Амос, rozdział 7
- To mi ukazał Pan Bóg: oto tworzy szarańczę na początku odrastania potrawu, a był to potraw po sianokosach królewskich;
- i gdy ona zjadała doszczętnie trawę na ziemi, prosiłem: Panie Boże, przebacz, jakże się ostoi Jakub? Przecież jest taki mały.
- Zmiłował się Pan nad nim: To się nie stanie — rzekł Pan.
- To mi ukazał Pan Bóg: ‹Pan Bóg› powołał jako narzędzie sądu ogień i strawił Wielką Otchłań, i strawił dział Pański.
- I prosiłem: Panie Boże, przestań, jakże się ostoi Jakub? Przecież jest taki mały.
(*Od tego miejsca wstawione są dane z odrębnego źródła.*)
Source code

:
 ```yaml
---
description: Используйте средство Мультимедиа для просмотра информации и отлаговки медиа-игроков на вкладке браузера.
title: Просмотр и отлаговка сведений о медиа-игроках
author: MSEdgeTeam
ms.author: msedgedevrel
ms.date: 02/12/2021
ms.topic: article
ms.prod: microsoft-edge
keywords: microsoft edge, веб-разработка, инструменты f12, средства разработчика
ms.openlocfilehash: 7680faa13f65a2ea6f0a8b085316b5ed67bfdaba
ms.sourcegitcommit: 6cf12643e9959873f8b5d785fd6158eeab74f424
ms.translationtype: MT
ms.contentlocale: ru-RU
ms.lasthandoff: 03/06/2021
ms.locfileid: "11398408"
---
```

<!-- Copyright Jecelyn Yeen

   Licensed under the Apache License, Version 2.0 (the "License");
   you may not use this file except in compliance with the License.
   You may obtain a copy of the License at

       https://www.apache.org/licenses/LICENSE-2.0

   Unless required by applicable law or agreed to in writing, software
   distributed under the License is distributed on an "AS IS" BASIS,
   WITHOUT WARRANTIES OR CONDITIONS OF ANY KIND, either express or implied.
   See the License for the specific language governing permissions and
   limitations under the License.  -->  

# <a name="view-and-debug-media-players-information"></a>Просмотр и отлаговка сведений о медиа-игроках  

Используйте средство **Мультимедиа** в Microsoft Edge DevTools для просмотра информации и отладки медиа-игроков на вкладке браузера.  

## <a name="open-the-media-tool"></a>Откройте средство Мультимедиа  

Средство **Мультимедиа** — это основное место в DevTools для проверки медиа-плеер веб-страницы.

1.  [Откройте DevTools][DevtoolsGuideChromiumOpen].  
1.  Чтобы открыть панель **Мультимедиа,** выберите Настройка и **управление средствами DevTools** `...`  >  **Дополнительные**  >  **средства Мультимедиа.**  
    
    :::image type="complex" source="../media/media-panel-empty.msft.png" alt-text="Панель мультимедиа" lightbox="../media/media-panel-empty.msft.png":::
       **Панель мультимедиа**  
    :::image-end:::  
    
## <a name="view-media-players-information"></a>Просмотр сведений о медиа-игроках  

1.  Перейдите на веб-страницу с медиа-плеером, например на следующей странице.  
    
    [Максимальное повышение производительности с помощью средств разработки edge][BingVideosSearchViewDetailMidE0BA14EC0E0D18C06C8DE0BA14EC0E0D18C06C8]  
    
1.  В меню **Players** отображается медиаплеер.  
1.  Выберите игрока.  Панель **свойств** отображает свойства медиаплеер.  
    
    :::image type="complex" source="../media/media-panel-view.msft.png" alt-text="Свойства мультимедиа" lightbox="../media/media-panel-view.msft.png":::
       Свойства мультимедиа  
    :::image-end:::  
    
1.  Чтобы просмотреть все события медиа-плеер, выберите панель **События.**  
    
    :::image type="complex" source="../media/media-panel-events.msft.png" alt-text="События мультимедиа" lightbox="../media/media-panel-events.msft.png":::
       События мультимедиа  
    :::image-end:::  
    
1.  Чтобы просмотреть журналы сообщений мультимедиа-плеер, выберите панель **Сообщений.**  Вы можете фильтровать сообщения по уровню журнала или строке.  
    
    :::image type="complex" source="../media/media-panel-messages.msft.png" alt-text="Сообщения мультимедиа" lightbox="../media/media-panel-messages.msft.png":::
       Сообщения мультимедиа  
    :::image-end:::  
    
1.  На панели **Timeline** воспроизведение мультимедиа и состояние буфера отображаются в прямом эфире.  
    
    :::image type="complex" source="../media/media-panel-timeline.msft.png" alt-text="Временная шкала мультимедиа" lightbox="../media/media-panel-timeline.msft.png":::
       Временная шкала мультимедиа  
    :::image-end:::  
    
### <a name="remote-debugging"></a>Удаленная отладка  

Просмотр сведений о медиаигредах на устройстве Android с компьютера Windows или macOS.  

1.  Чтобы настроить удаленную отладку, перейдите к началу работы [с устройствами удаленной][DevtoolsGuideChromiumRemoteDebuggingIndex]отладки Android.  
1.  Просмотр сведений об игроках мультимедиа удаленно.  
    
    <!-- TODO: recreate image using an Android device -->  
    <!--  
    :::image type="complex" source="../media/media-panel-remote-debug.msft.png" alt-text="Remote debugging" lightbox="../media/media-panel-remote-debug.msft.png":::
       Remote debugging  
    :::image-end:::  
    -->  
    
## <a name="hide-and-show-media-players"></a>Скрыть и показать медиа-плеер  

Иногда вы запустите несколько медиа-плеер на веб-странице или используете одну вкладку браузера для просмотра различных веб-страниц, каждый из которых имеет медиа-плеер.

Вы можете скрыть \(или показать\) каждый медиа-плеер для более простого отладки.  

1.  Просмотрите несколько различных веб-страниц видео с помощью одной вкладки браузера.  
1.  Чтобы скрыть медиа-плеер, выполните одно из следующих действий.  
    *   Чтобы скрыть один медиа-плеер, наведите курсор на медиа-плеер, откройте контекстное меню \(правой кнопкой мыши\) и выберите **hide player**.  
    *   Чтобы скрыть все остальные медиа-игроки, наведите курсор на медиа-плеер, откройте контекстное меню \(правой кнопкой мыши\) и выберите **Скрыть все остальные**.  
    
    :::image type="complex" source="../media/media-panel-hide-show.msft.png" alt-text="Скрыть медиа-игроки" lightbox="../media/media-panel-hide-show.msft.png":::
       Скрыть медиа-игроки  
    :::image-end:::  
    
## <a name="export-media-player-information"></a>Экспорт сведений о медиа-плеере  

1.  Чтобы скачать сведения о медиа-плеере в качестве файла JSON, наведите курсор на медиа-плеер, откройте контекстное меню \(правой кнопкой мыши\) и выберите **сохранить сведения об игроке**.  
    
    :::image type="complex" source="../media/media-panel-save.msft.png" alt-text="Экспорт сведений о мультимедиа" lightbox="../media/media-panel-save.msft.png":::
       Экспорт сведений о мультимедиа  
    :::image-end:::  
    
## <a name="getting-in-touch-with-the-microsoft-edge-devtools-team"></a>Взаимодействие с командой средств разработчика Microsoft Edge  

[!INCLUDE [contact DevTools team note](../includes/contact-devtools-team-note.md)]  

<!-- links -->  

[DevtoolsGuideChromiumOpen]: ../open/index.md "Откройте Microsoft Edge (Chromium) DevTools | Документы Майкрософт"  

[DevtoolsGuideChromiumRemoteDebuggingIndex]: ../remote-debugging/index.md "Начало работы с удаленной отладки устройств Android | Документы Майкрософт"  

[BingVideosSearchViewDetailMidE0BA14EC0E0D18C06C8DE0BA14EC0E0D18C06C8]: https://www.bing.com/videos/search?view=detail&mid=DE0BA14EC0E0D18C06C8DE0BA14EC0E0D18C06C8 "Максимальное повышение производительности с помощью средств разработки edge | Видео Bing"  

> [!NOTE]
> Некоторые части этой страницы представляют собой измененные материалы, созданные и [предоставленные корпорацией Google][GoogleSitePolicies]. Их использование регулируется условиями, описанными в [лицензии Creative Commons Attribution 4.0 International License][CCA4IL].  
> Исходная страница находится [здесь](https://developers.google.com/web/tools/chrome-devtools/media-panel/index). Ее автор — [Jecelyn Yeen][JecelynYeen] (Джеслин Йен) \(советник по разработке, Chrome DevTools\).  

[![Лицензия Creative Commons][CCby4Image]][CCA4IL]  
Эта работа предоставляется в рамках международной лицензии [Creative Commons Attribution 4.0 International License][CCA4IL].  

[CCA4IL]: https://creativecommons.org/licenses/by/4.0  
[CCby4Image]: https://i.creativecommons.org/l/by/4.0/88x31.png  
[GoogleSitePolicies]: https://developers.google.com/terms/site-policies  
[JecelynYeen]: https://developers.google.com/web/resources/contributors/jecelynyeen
- Zmiłował się Pan nad nim: Również i to się nie stanie — mówi Pan Bóg.
- To mi ukazał: oto Pan stoi na murze i w ręku Jego pion ołowiany.
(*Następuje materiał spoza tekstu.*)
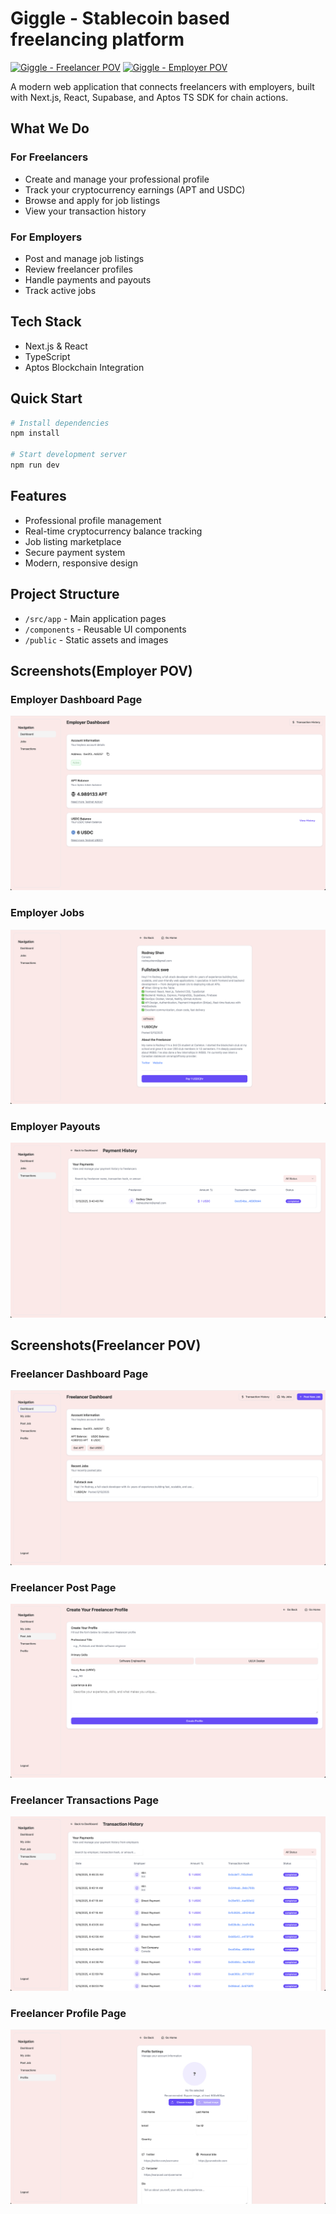 # Giggle - Stablecoin based freelancing platform

[![Giggle - Freelancer POV](https://cdn.loom.com/images/originals/c81784967af5450ab15c391abe631c3a.jpg)](https://www.loom.com/share/c81784967af5450ab15c391abe631c3a)
[![Giggle - Employer POV](https://cdn.loom.com/images/originals/035e41fbd52e47f58d0cc6788ff44b2d.jpg)](https://www.loom.com/share/035e41fbd52e47f58d0cc6788ff44b2d)

A modern web application that connects freelancers with employers, built with Next.js, React, Supabase, and Aptos TS SDK for chain actions.

## What We Do

### For Freelancers
- Create and manage your professional profile
- Track your cryptocurrency earnings (APT and USDC)
- Browse and apply for job listings
- View your transaction history

### For Employers
- Post and manage job listings
- Review freelancer profiles
- Handle payments and payouts
- Track active jobs

## Tech Stack
- Next.js & React
- TypeScript
- Aptos Blockchain Integration

## Quick Start
```bash
# Install dependencies
npm install

# Start development server
npm run dev
```

## Features
- Professional profile management
- Real-time cryptocurrency balance tracking
- Job listing marketplace
- Secure payment system
- Modern, responsive design

## Project Structure
- `/src/app` - Main application pages
- `/components` - Reusable UI components
- `/public` - Static assets and images



## Screenshots(Employer POV)

### Employer Dashboard Page
![employer](./public/employerdash.png)

### Employer Jobs
![employer](./public/employerjobs.png)

### Employer Payouts
![employer](./public/employerpayments.png)

## Screenshots(Freelancer POV)

### Freelancer Dashboard Page
![employer](./public/freelancer.png)

### Freelancer Post Page
![employer](./public/freelancerpost.png)

### Freelancer Transactions Page
![employer](./public/freelancertrans.png)

### Freelancer Profile Page
![employer](./public/freelancerprofile.png)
- I zapytał mnie Pan: Co widzisz, Amosie? Odpowiedziałem: Pion ołowiany. I rzekł Pan: Oto opuszczę pion pośrodku ludu mego, Izraela. Już mu więcej nie przepuszczę.
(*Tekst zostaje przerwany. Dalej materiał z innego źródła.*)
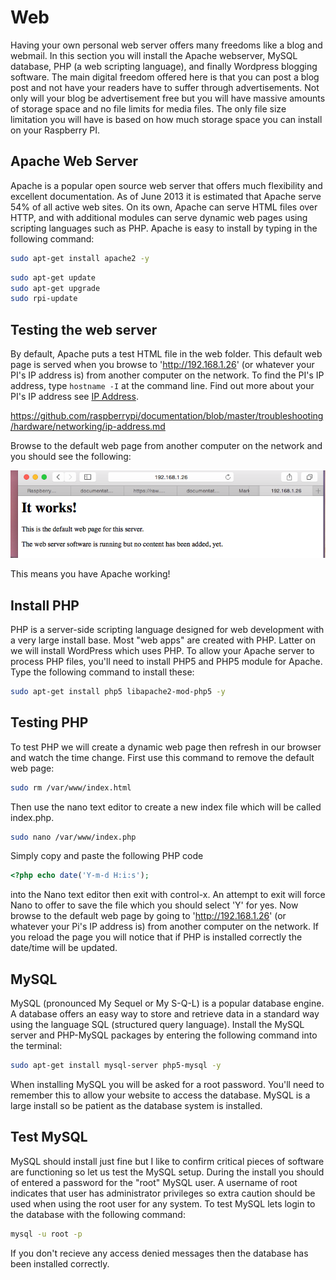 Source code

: # Web

Having your own personal web server offers many freedoms like a blog and
webmail.  In this section you will install the Apache webserver, MySQL database,
PHP (a web scripting language), and finally Wordpress blogging software.  The
main digital freedom offered here is that you can post a blog post and not
have your readers have to suffer through advertisements.  Not only will your
blog be advertisement free but you will have massive amounts of storage space
and no file limits for media files.  The only file size limitation you will
have is based on how much storage space you can install on your Raspberry PI.

## Apache Web Server

Apache is a popular open source web server that offers much flexibility and
excellent documentation.  As of June 2013 it is estimated that Apache serve 54%
of all active web sites.  On its own, Apache can serve HTML files over HTTP, and
with additional modules can serve dynamic web pages using scripting languages
such as PHP.  Apache is easy to install by typing in the  following command:

```bash
sudo apt-get install apache2 -y
```

```bash
sudo apt-get update
sudo apt-get upgrade
sudo rpi-update
```

## Testing the web server

By default, Apache puts a test HTML file in the web folder.  This default web
page is served when you browse to 'http://192.168.1.26' (or whatever your PI's
IP address is) from another computer on the network.  To find the PI's IP
address, type `hostname -I` at the command line. Find out more about your
PI's IP address see 
[IP Address](https://github.com/raspberrypi/documentation/blob/master/troubleshooting/hardware/networking/ip-address.md).

https://github.com/raspberrypi/documentation/blob/master/troubleshooting/hardware/networking/ip-address.md

Browse to the
default web page from another computer on the network and you should see
the following:

![Apache success message](images/apache-it-works.png)

This means you have Apache working!

## Install PHP

PHP is a server-side scripting language designed for web development with
a very large install base.  Most "web apps" are created with PHP.  Latter on
we will install WordPress which uses PHP.  To allow your Apache server to
process PHP files, you'll need to install PHP5 and PHP5 module for Apache.
Type the following command to install these:

```bash
sudo apt-get install php5 libapache2-mod-php5 -y
```

## Testing PHP

To test PHP we will create a dynamic web page then refresh in our browser and
watch the time change.  First use this command to remove the default web page:

```bash
sudo rm /var/www/index.html
```

Then use the nano text editor to create a new index file which will be called
index.php.

```bash
sudo nano /var/www/index.php
```

Simply copy and paste the following PHP code 

```php
<?php echo date('Y-m-d H:i:s');
```

into the Nano text editor then exit with control-x.  An attempt to exit will
force  Nano to offer to save the file which you should select 'Y' for yes.  Now
browse to the default web page by going to 'http://192.168.1.26' (or whatever
your Pi's IP address is) from another computer on the network.  If you reload
the page you will notice that if PHP is installed correctly the date/time will
be updated.

## MySQL

MySQL (pronounced My Sequel or My S-Q-L) is a popular database engine. A 
database offers an easy way to store and retrieve data in a standard way using
the language SQL (structured query language).  Install the MySQL server and
PHP-MySQL packages by entering the following command into the terminal:

```bash
sudo apt-get install mysql-server php5-mysql -y
```

When installing MySQL you will be asked for a root password. You'll need to 
remember this to allow your website to access the database.  MySQL is a large
install so be patient as the database system is installed.

## Test MySQL

MySQL should install just fine but I like to confirm critical pieces of 
software are functioning so let us test the MySQL setup.  During the install
you should of entered a password for the "root" MySQL user.  A username of
root indicates that user has administrator privileges so extra caution should
be used when using the root user for any system.  To test MySQL lets login to
the database with the following command:

```bash
mysql -u root -p
```

If you don't recieve any access denied messages then the database has been 
installed correctly.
- Spustoszone będą wyżyny Izaaka i świątynie Izraela będą zniszczone. Wystąpię z mieczem przeciwko domowi Jeroboama.
- Posłał Amazjasz, kapłan z Betel, do Jeroboama, króla izraelskiego, aby mu powiedzieć: Spiskuje przeciw tobie Amos pośród domu Izraela. Nie może ziemia znieść wszystkich mów jego,
- gdyż tak rzekł Amos: Od miecza umrze Jeroboam i Izrael będzie uprowadzony ze swojej ziemi.
- I rzekł Amazjasz do Amosa: Widzący, idź, uciekaj sobie do ziemi Judy! I tam jedz chleb, i tam prorokuj!
- A w Betel więcej nie prorokuj, bo jest ono królewską świątynią i królewską budowlą.
- I odpowiedział Amos Amazjaszowi: Nie jestem ja prorokiem ani nie jestem uczniem proroków, gdyż jestem pasterzem i tym, który nacina sykomory.
- Od trzody bowiem wziął mnie Pan i rzekł do mnie Pan: Idź, prorokuj do narodu mego, izraelskiego!
- I teraz słuchaj słowa Pańskiego! Tyś mówił: Nie prorokuj przeciwko Izraelowi ani nie przepowiadaj przeciwko domowi Izaaka!
- Dlatego tak rzekł Pan: Żona twoja w mieście będzie nierządnicą. Synowie zaś i córki twoje od miecza poginą. Ziemię twoją sznurem podzielą. Ty umrzesz na ziemi nieczystej, a Izrael zostanie ze swej ziemi uprowadzony.